With thoughts of capturing some of that once mighty line’s remains in the stark light of the modern night I found myself on the old railroad bridge over the Eureka Slough at the north end of Eureka, Humboldt County, California. Here the Old meets New, as this section of the former track is slated to become part of the Humboldt Bay Trail, connecting Eureka with Arcata for non-motorized traffic
In photography’s early days images were monochromatic, reproducing all the vibrant colors of a scene as a range of gray values from white to black. Film was an ideal medium for capturing history, and the early history it recorded lives on today as black and white images.
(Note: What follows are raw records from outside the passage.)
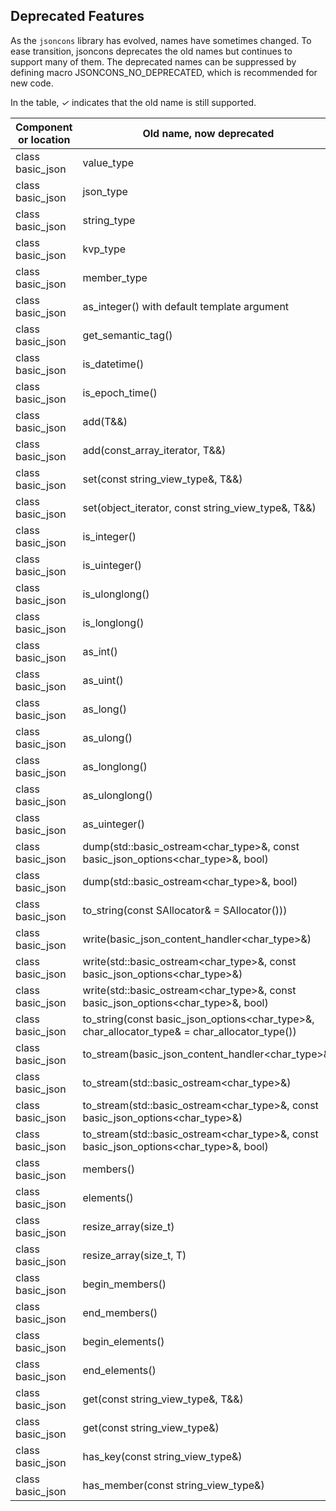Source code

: ## Deprecated Features

As the `jsoncons` library has evolved, names have sometimes changed. To ease transition, jsoncons deprecates the old names but continues to support many of them. The deprecated names can be suppressed by defining macro JSONCONS_NO_DEPRECATED, which is recommended for new code.

In the table, <em>&#x2713;</em> indicates that the old name is still supported.

Component or location|Old name, now deprecated|<em>&#x2713;</em>|Replacement
--------|-----------|--------------|------------------------
class basic_json|value_type|<em>&#x2713;</em>|No replacement
class basic_json|json_type|<em>&#x2713;</em>|No replacement
class basic_json|string_type|<em>&#x2713;</em>|No replacement
class basic_json|kvp_type|<em>&#x2713;</em>|key_value_type
class basic_json|member_type|<em>&#x2713;</em>|key_value_type
class basic_json|as_integer() with default template argument|<em>&#x2713;</em>|as<int64_t>()
class basic_json|get_semantic_tag()|<em>&#x2713;</em>|tag()
class basic_json|is_datetime()|<em>&#x2713;</em>|tag() == semantic_tag::datetime
class basic_json|is_epoch_time()|<em>&#x2713;</em>|tag() == semantic_tag::timestamp
class basic_json|add(T&&)|<em>&#x2713;</em>|push_back(T&&)
class basic_json|add(const_array_iterator, T&&)|<em>&#x2713;</em>|insert(const_array_iterator, T&&)
class basic_json|set(const string_view_type&, T&&)|<em>&#x2713;</em>|insert_or_assign(const string_view_type&, T&&)
class basic_json|set(object_iterator, const string_view_type&, T&&)|<em>&#x2713;</em>|insert_or_assign(object_iterator, const string_view_type&, T&&)
class basic_json|is_integer()|<em>&#x2713;</em>|is<int64_t>()
class basic_json|is_uinteger()|<em>&#x2713;</em>|is<uint64_t>()
class basic_json|is_ulonglong()|<em>&#x2713;</em>|is<unsigned long long>()
class basic_json|is_longlong()|<em>&#x2713;</em>|is<long long>()
class basic_json|as_int()|<em>&#x2713;</em>|as<int>()
class basic_json|as_uint()|<em>&#x2713;</em>|as<unsigned int>()
class basic_json|as_long()|<em>&#x2713;</em>|as<long>()
class basic_json|as_ulong()|<em>&#x2713;</em>|as<unsigned long>()
class basic_json|as_longlong()|<em>&#x2713;</em>|as<long long>()
class basic_json|as_ulonglong()|<em>&#x2713;</em>|as<unsigned long long>()
class basic_json|as_uinteger()|<em>&#x2713;</em>|as<uint64_t>()
class basic_json|dump(std::basic_ostream<char_type>&, const basic_json_options<char_type>&, bool)|<em>&#x2713;</em>|dump(std::basic_ostream<char_type>&, const basic_json_options<char_type>&, indenting)
class basic_json|dump(std::basic_ostream<char_type>&, bool)|<em>&#x2713;</em>|dump(std::basic_ostream<char_type>&, indenting)
class basic_json|to_string(const SAllocator& = SAllocator()))|<em>&#x2713;</em>|dump(std::basic_string<char_type,char_traits_type,SAllocator>&)
class basic_json|write(basic_json_content_handler<char_type>&)|<em>&#x2713;</em>|dump(basic_json_content_handler<char_type>&)
class basic_json|write(std::basic_ostream<char_type>&, const basic_json_options<char_type>&)|<em>&#x2713;</em>|dump(std::basic_ostream<char_type>&, const basic_json_options<char_type>&)
class basic_json|write(std::basic_ostream<char_type>&, const basic_json_options<char_type>&, bool)|<em>&#x2713;</em>|dump(std::basic_ostream<char_type>&, const basic_json_options<char_type>&, indenting)
class basic_json|to_string(const basic_json_options<char_type>&, char_allocator_type& = char_allocator_type())|<em>&#x2713;</em>|dump(std::basic_ostream<char_type>&, const basic_json_options<char_type>&)
class basic_json|to_stream(basic_json_content_handler<char_type>&)|<em>&#x2713;</em>|dump(basic_json_content_handler<char_type>&)
class basic_json|to_stream(std::basic_ostream<char_type>&)|<em>&#x2713;</em>|dump(std::basic_ostream<char_type>&)
class basic_json|to_stream(std::basic_ostream<char_type>&, const basic_json_options<char_type>&)|<em>&#x2713;</em>|dump(std::basic_ostream<char_type>&, const basic_json_options<char_type>&)
class basic_json|to_stream(std::basic_ostream<char_type>&, const basic_json_options<char_type>&, bool)|<em>&#x2713;</em>|dump(std::basic_ostream<char_type>&, const basic_json_options<char_type>&, indenting)
class basic_json|members()|<em>&#x2713;</em>|object_range()
class basic_json|elements()|<em>&#x2713;</em>|array_range()
class basic_json|resize_array(size_t)|<em>&#x2713;</em>|resize(size_t)
class basic_json|resize_array(size_t, T)|<em>&#x2713;</em>|resize(size_t, T)
class basic_json|begin_members()|<em>&#x2713;</em>|object_range().begin()
class basic_json|end_members()|<em>&#x2713;</em>|object_range().end()
class basic_json|begin_elements()|<em>&#x2713;</em>|array_range().begin()
class basic_json|end_elements()|<em>&#x2713;</em>|array_range().end()
class basic_json|get(const string_view_type&, T&&)|<em>&#x2713;</em>|get_with_default(const string_view_type&, T&&)
class basic_json|get(const string_view_type&)|<em>&#x2713;</em>|at(const string_view_type&)
class basic_json|has_key(const string_view_type&)|<em>&#x2713;</em>|contains(const string_view_type&)
class basic_json|has_member(const string_view_type&)|<em>&#x2713;</em>|contains(const string_view_type&)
For over a hundred years photography recorded a world without color for posterity.
A night on the old Railroad bridge over the Eureka Slough at the north end of Eureka, Humboldt County, California. Trains thundered down these tracks regularly back in the day. Photographed June 7, 2018.
The way images are shown us can shape how we see the times and places they portray. My own vision of our history as recorded by early photographic images seems to be in black and white. When I think of the 1800s, I see scenes in black and white, or maybe in sepia’s warmer, but still monochromatic tones. People lived in a world every bit as colorful as ours, but my imagination of it has been influenced by my exposure to so much history presented as black and white images.
The images I am sharing here were photographed with a modern digital camera, which of course records a scene in color. But to present them here in black and white it helps bridge the gulf of time between my recent night on the bridge taking pictures and the days of yore, not all that long ago, when the trains whistled and chugged through the towns and countrysides of our North Coast.
My son, my brother and his son and I wait beside the Eureka Slough railroad tracks. It doesn’t always feel safe out there at night, whether due to thoughts of unfriendly people or ravenous beasts, so I was grateful to have the company of family while photographing.
When I become absorbed in a black and white photograph, I can feel my mind processing in the background, asking whether the image is grayscale (black and white) because it was captured that way, perhaps before color film, or whether it had been created in color and then made into a black and white as these photographs were. It’s not important to the image itself, but the history is something that interests me.